Dataset excerpts:

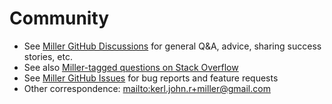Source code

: <!---  PLEASE DO NOT EDIT DIRECTLY. EDIT THE .md.in FILE PLEASE. --->
# Community

* See [Miller GitHub Discussions](https://github.com/johnkerl/miller/discussions) for general Q&A, advice, sharing success stories, etc.
* See also [Miller-tagged questions on Stack Overflow](https://stackoverflow.com/questions/tagged/miller?tab=Newest)
* See [Miller GitHub Issues](https://github.com/johnkerl/miller/issues) for bug reports and feature requests
* Other correspondence: [mailto:kerl.john.r+miller@gmail.com](mailto:kerl.john.r+miller@gmail.com)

Task to carry out:
Tally the lines above that hold "johnkerl" and write the result as a lone number.

Written solution:
2